Mollusks and Marine Environments of the Ten Thousand Islands provides the first comprehensive overview of the shells and habitats that are present in the last unexplored coastal area of southwestern Florida. The mysterious and primordial Ten Thousand Islands, where the rivers and marshlands of the Everglades empty into the Gulf of Mexico, house a number of remarkable marine ecosystems, many shown here in detail for the first time. Primary among these are unique worm shell "reef systems", composed entirely of immense masses of vermetid gastropod molluscs. These previously unexplored and unstudied gastropod reefs, which are often many acres in size, are shown here to mimic coral reefs in their growth structure and represent the only large-scale molluscan reefs found anywhere on Earth. Living in association with the zonated gastropod reefs are a number of rare and unusual molluscs, some of which represent endemic species that are unique to the Ten Thousand Islands. These and many other southwestern Florida shells are illustrated throughout Mollusks and Marine Environments of the Ten Thousand Islands, along with detailed illustrations and descriptions of the marine and estuarine environments that dominate the archipelago and its adjacent lagoon systems.

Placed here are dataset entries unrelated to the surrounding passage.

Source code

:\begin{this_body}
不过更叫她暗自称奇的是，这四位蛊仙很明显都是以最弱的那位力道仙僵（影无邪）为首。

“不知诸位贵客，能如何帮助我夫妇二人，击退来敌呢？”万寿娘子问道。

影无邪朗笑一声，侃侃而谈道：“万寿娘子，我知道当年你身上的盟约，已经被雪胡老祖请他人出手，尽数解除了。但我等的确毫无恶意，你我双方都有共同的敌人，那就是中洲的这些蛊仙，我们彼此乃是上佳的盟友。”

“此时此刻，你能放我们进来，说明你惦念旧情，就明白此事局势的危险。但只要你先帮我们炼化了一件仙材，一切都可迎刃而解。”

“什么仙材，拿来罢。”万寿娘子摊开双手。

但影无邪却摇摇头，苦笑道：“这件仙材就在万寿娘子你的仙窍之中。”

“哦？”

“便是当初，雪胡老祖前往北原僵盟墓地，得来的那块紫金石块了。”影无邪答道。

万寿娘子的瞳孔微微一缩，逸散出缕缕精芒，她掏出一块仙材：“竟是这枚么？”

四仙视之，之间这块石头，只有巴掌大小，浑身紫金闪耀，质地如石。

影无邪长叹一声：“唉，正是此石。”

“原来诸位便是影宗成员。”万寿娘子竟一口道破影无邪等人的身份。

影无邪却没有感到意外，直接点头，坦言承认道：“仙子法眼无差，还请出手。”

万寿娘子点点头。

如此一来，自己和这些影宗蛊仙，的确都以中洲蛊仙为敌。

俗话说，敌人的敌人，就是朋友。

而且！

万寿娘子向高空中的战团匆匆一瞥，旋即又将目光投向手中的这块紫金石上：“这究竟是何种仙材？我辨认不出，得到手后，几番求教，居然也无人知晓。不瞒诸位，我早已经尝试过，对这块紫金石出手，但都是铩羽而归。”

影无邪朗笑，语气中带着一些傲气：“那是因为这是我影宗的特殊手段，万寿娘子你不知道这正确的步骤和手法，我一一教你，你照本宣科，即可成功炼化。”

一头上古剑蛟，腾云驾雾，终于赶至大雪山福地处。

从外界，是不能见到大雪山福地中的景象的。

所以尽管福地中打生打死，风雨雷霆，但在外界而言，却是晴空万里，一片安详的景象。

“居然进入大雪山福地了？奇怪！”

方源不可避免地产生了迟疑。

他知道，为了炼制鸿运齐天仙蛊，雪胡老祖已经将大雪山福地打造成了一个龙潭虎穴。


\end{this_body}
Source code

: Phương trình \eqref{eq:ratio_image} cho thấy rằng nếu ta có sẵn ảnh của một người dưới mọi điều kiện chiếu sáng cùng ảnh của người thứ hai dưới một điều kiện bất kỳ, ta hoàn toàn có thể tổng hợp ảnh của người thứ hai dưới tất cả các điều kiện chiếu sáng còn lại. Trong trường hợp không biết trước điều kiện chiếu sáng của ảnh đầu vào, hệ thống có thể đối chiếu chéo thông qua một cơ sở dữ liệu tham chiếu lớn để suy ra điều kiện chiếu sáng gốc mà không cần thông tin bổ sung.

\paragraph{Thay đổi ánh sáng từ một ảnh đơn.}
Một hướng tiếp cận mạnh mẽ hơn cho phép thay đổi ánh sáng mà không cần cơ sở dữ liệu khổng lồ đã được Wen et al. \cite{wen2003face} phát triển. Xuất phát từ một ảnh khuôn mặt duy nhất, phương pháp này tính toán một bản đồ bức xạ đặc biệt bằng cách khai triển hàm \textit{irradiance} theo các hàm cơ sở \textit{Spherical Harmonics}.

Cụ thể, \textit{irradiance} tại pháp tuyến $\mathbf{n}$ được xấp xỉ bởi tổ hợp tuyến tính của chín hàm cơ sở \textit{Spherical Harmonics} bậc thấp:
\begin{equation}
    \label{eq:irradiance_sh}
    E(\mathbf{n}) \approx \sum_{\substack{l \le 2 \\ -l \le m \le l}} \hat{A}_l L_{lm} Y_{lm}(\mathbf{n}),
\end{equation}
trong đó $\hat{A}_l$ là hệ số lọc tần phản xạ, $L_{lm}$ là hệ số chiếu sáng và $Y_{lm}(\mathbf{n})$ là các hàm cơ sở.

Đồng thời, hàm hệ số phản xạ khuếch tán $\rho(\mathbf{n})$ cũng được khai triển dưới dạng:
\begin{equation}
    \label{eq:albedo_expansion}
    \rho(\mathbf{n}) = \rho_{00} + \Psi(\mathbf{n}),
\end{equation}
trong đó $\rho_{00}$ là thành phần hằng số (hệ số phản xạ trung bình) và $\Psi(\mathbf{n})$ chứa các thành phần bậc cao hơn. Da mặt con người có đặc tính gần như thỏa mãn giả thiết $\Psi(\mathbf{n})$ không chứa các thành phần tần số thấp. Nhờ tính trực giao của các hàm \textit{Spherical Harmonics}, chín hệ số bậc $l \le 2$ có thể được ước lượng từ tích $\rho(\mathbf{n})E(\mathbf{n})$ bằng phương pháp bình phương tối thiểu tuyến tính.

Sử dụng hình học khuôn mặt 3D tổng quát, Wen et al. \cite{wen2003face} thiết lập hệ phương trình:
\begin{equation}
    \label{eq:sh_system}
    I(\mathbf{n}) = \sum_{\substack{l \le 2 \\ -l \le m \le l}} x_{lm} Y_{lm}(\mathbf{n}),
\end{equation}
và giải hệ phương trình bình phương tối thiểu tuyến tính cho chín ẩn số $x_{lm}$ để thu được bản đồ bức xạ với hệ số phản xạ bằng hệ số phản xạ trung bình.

- The Vermetoherms of the Ten Thousand Islands
- The Ten Thousand Islands Sand and Mud Flats
- The Ten Thousand Islands Sea Grass Beds
- The Deep Channels and Offshore Areas
- Systematic List of the Mollusks of the Ten Thousand Islands
About the Authors
Appendix 1. Map of the Ten Thousand Islands; Northern Section
Appendix 2. Map of the Ten Thousand Islands; Southern Section (upper)
Appendix 3. Map of the Ten Thousand Islands; Southern Section (lower)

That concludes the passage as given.